→ EXERCISE AIM: Write out each record below exactly, without pictures.

→ SUPPLIED DATA:
# # # # #
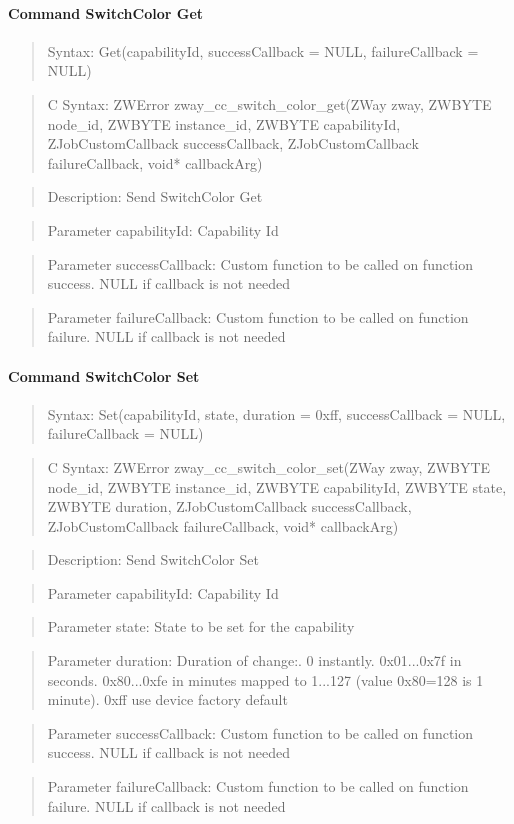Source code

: \paragraph{Command SwitchColor Get}
\begin{quote}Syntax: Get(capabilityId, successCallback = NULL, failureCallback = NULL)\end{quote}
\begin{quote}C Syntax: ZWError zway\_cc\_switch\_color\_get(ZWay zway, ZWBYTE node\_id, ZWBYTE instance\_id, ZWBYTE capabilityId, ZJobCustomCallback successCallback, ZJobCustomCallback failureCallback, void* callbackArg)\end{quote}
\begin{quote}Description: Send SwitchColor Get\end{quote}
\begin{quote}Parameter capabilityId: Capability Id\end{quote}
\begin{quote}Parameter successCallback: Custom function to be called on function success. NULL if callback is not needed\end{quote}
\begin{quote}Parameter failureCallback: Custom function to be called on function failure. NULL if callback is not needed\end{quote}


\paragraph{Command SwitchColor Set}
\begin{quote}Syntax: Set(capabilityId, state, duration = 0xff, successCallback = NULL, failureCallback = NULL)\end{quote}
\begin{quote}C Syntax: ZWError zway\_cc\_switch\_color\_set(ZWay zway, ZWBYTE node\_id, ZWBYTE instance\_id, ZWBYTE capabilityId, ZWBYTE state, ZWBYTE duration, ZJobCustomCallback successCallback, ZJobCustomCallback failureCallback, void* callbackArg)\end{quote}
\begin{quote}Description: Send SwitchColor Set\end{quote}
\begin{quote}Parameter capabilityId: Capability Id\end{quote}
\begin{quote}Parameter state: State to be set for the capability\end{quote}
\begin{quote}Parameter duration: Duration of change:. 0 instantly. 0x01...0x7f in seconds. 0x80...0xfe in minutes mapped to 1...127 (value 0x80=128 is 1 minute). 0xff use device factory default\end{quote}
\begin{quote}Parameter successCallback: Custom function to be called on function success. NULL if callback is not needed\end{quote}
\begin{quote}Parameter failureCallback: Custom function to be called on function failure. NULL if callback is not needed\end{quote}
# # # # #
→ RESULT OF THIS TASK:
Source code

: \paragraph{Command SwitchColor Get}
\begin{quote}Syntax: Get(capabilityId, successCallback = NULL, failureCallback = NULL)\end{quote}
\begin{quote}C Syntax: ZWError zway\_cc\_switch\_color\_get(ZWay zway, ZWBYTE node\_id, ZWBYTE instance\_id, ZWBYTE capabilityId, ZJobCustomCallback successCallback, ZJobCustomCallback failureCallback, void* callbackArg)\end{quote}
\begin{quote}Description: Send SwitchColor Get\end{quote}
\begin{quote}Parameter capabilityId: Capability Id\end{quote}
\begin{quote}Parameter successCallback: Custom function to be called on function success. NULL if callback is not needed\end{quote}
\begin{quote}Parameter failureCallback: Custom function to be called on function failure. NULL if callback is not needed\end{quote}


\paragraph{Command SwitchColor Set}
\begin{quote}Syntax: Set(capabilityId, state, duration = 0xff, successCallback = NULL, failureCallback = NULL)\end{quote}
\begin{quote}C Syntax: ZWError zway\_cc\_switch\_color\_set(ZWay zway, ZWBYTE node\_id, ZWBYTE instance\_id, ZWBYTE capabilityId, ZWBYTE state, ZWBYTE duration, ZJobCustomCallback successCallback, ZJobCustomCallback failureCallback, void* callbackArg)\end{quote}
\begin{quote}Description: Send SwitchColor Set\end{quote}
\begin{quote}Parameter capabilityId: Capability Id\end{quote}
\begin{quote}Parameter state: State to be set for the capability\end{quote}
\begin{quote}Parameter duration: Duration of change:. 0 instantly. 0x01...0x7f in seconds. 0x80...0xfe in minutes mapped to 1...127 (value 0x80=128 is 1 minute). 0xff use device factory default\end{quote}
\begin{quote}Parameter successCallback: Custom function to be called on function success. NULL if callback is not needed\end{quote}
\begin{quote}Parameter failureCallback: Custom function to be called on function failure. NULL if callback is not needed\end{quote}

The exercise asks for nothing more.